To describe the properties of \(\theta \), we take definitions from [3]. The column parity (or parity for short) P(A) of a value (or difference) A is defined as the parity of the columns of A, i.e. \(P(A)[i][k]=\Sigma _j A[i][j][k]\). A column is even, if its parity is 0, otherwise it is odd. A state is in CP-kernel if all its columns are even.

\(\theta \) adds a pattern to the state, and this pattern is called the \(\theta \)-effect. The \(\theta \)-effect of a state A is \(E(A)[i][k]=P(A)[i-1][k]+P(A)[i+1][k-1]\). So \(\theta \) depends only on column parities. The \(\theta \)-gap is defined as the Hamming weight of the \(\theta \)-effect divided by two. Note that if the \(\theta \)-gap is g, after applying \(\theta \) there are 10g bits flipped. Given a state A in CP-kernel, the \(\theta \)-gap is zero and hence the Hamming weight of A remains after \(\theta \). Another interesting property is that \(\theta ^{-1}\) diffuses much faster than \(\theta \). More exactly, a single bit difference can be propagated to about half state bits through \(\theta ^{-1}\).

Given an input difference to \(\chi \), all possible output differences occur with the same probability. On the contrary, given an output difference to \(\chi \), it is not the same case, but the highest probability of all possible input differences is determined. Moreover, for one-bit differences, each S-box of \(\chi \) acts as identity with probability \(2^{-2}\).

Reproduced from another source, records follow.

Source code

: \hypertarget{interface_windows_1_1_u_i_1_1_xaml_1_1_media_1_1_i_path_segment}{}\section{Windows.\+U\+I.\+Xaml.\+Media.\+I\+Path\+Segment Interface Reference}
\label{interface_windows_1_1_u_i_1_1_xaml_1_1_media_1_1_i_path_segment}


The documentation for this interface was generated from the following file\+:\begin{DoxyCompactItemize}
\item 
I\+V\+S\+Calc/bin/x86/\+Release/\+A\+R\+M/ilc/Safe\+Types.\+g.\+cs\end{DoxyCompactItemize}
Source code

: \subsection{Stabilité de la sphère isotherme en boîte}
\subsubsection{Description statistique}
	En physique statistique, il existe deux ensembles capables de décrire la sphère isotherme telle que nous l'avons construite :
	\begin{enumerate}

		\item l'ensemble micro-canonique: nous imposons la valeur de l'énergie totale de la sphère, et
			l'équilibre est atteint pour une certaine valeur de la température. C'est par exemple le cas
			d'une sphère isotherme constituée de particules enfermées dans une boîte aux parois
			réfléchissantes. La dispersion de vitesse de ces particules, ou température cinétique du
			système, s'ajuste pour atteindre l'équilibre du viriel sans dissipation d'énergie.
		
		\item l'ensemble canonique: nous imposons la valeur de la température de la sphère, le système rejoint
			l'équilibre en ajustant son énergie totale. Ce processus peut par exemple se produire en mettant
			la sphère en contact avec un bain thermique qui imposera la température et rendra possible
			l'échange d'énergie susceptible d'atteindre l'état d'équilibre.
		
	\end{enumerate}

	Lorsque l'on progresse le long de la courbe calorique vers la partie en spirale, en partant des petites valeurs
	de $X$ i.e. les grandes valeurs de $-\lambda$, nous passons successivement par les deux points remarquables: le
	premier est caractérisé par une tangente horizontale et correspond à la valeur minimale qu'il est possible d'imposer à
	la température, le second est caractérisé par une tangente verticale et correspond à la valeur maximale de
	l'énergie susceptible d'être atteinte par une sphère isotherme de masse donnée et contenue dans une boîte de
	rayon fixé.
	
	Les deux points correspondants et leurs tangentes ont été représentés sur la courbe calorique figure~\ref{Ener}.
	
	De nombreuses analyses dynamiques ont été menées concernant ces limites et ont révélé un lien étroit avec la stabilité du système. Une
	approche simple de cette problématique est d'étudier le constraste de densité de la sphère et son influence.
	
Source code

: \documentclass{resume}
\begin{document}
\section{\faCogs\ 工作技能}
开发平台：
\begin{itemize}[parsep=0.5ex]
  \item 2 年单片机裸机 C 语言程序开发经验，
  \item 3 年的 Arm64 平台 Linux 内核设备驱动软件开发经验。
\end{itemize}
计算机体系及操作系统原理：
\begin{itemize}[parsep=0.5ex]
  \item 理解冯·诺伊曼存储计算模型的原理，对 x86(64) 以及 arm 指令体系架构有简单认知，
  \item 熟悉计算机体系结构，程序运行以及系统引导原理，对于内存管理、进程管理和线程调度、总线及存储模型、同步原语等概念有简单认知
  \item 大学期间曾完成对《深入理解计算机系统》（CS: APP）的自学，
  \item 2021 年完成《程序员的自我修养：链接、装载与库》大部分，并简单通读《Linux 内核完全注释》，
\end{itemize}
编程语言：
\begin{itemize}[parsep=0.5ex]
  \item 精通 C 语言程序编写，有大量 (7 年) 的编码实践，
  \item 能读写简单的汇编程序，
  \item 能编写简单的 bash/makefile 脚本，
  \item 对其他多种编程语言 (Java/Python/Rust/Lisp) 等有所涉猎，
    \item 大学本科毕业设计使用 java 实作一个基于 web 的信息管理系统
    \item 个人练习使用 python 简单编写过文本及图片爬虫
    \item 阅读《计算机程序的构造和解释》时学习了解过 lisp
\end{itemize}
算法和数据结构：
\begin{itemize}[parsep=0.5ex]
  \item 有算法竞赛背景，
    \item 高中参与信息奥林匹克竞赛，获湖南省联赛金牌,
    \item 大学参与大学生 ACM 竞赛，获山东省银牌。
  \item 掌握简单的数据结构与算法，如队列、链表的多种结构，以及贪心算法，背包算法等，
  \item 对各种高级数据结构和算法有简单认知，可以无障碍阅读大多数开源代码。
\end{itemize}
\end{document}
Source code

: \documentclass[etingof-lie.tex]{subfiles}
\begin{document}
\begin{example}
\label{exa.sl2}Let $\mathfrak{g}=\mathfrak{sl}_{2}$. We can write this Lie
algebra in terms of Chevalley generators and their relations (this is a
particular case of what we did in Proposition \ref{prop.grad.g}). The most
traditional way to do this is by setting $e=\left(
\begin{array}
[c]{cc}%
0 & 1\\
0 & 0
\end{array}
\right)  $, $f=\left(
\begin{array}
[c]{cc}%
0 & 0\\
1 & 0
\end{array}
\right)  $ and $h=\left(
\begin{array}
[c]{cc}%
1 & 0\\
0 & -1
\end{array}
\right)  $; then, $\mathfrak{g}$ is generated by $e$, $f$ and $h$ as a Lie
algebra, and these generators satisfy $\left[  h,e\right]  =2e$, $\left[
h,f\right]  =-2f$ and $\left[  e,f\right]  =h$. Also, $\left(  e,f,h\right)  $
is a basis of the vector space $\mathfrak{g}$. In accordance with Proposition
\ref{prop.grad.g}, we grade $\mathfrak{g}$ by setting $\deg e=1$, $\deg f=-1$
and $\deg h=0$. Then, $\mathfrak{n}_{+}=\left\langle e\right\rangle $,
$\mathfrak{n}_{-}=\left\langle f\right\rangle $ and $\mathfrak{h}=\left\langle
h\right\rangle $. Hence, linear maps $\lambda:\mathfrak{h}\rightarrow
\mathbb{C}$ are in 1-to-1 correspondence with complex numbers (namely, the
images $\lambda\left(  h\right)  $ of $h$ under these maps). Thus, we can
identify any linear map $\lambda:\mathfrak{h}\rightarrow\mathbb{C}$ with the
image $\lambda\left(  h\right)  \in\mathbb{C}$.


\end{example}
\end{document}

5.2 Representation of Trails and Their Weights

As in previous sections, we denote the differences before and after i-th round by \(\alpha _{i}\) and \(\alpha _{i+1}\), respectively. Let \(\beta _i = L(\alpha _i)\). Therefore an n-round differential trail starting from 0-th round is of the following form

$$\alpha _0\xrightarrow {L}\beta _0\xrightarrow {\chi }\alpha _1\xrightarrow {L}\cdots \alpha _{n-1}\xrightarrow {L}\beta _{n-1}\xrightarrow {\chi }\alpha _n.$$

For the sake of simplicity, a trail can also be represented with only \(\beta _i\)’s or \(\alpha _i\)’s.

The weight of a differential \(\beta \rightarrow \alpha \) over a function f with domain \(\{0,1\}^b\) is defined as

$$w(\beta \rightarrow \alpha )=b-\mathrm {log}_2|\{x:f(x)\oplus f(x\oplus \beta )=\alpha \}|.$$

In other words, the weight of a differential \(\beta \rightarrow \alpha \) is equal to \(-\mathrm {log}_2\mathrm {Pr}(\beta \rightarrow \alpha )\). If \(\mathrm {Pr}(\beta \rightarrow \alpha )>0\), we say \(\alpha \) and \(\beta \) are compatible, otherwise the weight of \(\beta \rightarrow \alpha \) is undefined.

We denote the weight of i-th round differential by \(w_{i}\) where i starts from 0, and thus the weight of a trail is the sum of the weights of round differentials that constitute the trail. In addition, we use \(\#\mathrm {AS}(\alpha )\) to represent the number of active S-boxes in a state difference \(\alpha \). According to the properties of \(\chi \), given \(\beta _{i}\) the weight of (\(\beta _{i}\rightarrow \alpha _{i+1}\)) is determined; also, given \(\beta _{i}\) the minimum reverse weight of (\(\beta _{i-1}\rightarrow L^{-1}(\beta _i)\)) is fixed.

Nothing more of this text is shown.